Collected data:

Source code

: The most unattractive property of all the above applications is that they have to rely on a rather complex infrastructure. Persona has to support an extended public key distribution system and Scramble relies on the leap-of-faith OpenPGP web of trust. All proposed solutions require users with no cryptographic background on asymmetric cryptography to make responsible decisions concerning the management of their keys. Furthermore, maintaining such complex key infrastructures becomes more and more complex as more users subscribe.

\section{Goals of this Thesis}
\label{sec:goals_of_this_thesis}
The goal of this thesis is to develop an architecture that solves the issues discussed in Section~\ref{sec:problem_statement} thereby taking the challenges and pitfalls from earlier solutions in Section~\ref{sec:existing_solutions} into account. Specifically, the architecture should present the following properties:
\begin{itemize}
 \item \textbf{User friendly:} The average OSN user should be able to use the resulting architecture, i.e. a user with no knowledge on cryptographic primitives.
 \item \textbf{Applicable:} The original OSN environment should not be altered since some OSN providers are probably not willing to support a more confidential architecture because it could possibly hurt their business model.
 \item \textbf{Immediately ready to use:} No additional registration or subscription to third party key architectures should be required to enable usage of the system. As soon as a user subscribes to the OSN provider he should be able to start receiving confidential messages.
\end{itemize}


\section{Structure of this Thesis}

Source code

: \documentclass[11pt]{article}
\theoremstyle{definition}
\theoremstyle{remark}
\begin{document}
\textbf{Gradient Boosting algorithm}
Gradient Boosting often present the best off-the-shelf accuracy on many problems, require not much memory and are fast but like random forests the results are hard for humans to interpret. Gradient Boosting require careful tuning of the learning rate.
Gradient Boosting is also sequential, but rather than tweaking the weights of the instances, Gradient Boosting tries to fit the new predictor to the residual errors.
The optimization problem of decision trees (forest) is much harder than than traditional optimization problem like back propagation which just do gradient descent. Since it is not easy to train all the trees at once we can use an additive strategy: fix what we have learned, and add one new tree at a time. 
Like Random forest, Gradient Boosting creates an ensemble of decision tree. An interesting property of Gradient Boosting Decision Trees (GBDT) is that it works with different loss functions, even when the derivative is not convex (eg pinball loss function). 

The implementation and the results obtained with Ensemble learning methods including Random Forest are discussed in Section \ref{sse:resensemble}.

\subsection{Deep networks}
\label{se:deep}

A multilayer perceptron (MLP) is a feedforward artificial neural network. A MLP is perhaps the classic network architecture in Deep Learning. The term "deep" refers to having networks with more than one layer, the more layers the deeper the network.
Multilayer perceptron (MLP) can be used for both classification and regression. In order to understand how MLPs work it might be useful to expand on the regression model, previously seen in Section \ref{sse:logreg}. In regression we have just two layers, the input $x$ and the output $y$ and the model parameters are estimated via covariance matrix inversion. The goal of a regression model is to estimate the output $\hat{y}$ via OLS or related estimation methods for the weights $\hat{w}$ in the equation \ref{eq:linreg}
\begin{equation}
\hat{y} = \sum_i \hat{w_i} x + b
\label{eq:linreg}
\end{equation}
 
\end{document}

Requirement => After reading the entries, reproduce every one of them exactly.

Response to the exercise =>
Source code

: The most unattractive property of all the above applications is that they have to rely on a rather complex infrastructure. Persona has to support an extended public key distribution system and Scramble relies on the leap-of-faith OpenPGP web of trust. All proposed solutions require users with no cryptographic background on asymmetric cryptography to make responsible decisions concerning the management of their keys. Furthermore, maintaining such complex key infrastructures becomes more and more complex as more users subscribe.

\section{Goals of this Thesis}
\label{sec:goals_of_this_thesis}
The goal of this thesis is to develop an architecture that solves the issues discussed in Section~\ref{sec:problem_statement} thereby taking the challenges and pitfalls from earlier solutions in Section~\ref{sec:existing_solutions} into account. Specifically, the architecture should present the following properties:
\begin{itemize}
 \item \textbf{User friendly:} The average OSN user should be able to use the resulting architecture, i.e. a user with no knowledge on cryptographic primitives.
 \item \textbf{Applicable:} The original OSN environment should not be altered since some OSN providers are probably not willing to support a more confidential architecture because it could possibly hurt their business model.
 \item \textbf{Immediately ready to use:} No additional registration or subscription to third party key architectures should be required to enable usage of the system. As soon as a user subscribes to the OSN provider he should be able to start receiving confidential messages.
\end{itemize}


\section{Structure of this Thesis}

Source code

: \documentclass[11pt]{article}
\theoremstyle{definition}
\theoremstyle{remark}
\begin{document}
\textbf{Gradient Boosting algorithm}
Gradient Boosting often present the best off-the-shelf accuracy on many problems, require not much memory and are fast but like random forests the results are hard for humans to interpret. Gradient Boosting require careful tuning of the learning rate.
Gradient Boosting is also sequential, but rather than tweaking the weights of the instances, Gradient Boosting tries to fit the new predictor to the residual errors.
The optimization problem of decision trees (forest) is much harder than than traditional optimization problem like back propagation which just do gradient descent. Since it is not easy to train all the trees at once we can use an additive strategy: fix what we have learned, and add one new tree at a time. 
Like Random forest, Gradient Boosting creates an ensemble of decision tree. An interesting property of Gradient Boosting Decision Trees (GBDT) is that it works with different loss functions, even when the derivative is not convex (eg pinball loss function). 

The implementation and the results obtained with Ensemble learning methods including Random Forest are discussed in Section \ref{sse:resensemble}.

\subsection{Deep networks}
\label{se:deep}

A multilayer perceptron (MLP) is a feedforward artificial neural network. A MLP is perhaps the classic network architecture in Deep Learning. The term "deep" refers to having networks with more than one layer, the more layers the deeper the network.
Multilayer perceptron (MLP) can be used for both classification and regression. In order to understand how MLPs work it might be useful to expand on the regression model, previously seen in Section \ref{sse:logreg}. In regression we have just two layers, the input $x$ and the output $y$ and the model parameters are estimated via covariance matrix inversion. The goal of a regression model is to estimate the output $\hat{y}$ via OLS or related estimation methods for the weights $\hat{w}$ in the equation \ref{eq:linreg}
\begin{equation}
\hat{y} = \sum_i \hat{w_i} x + b
\label{eq:linreg}
\end{equation}
 
\end{document}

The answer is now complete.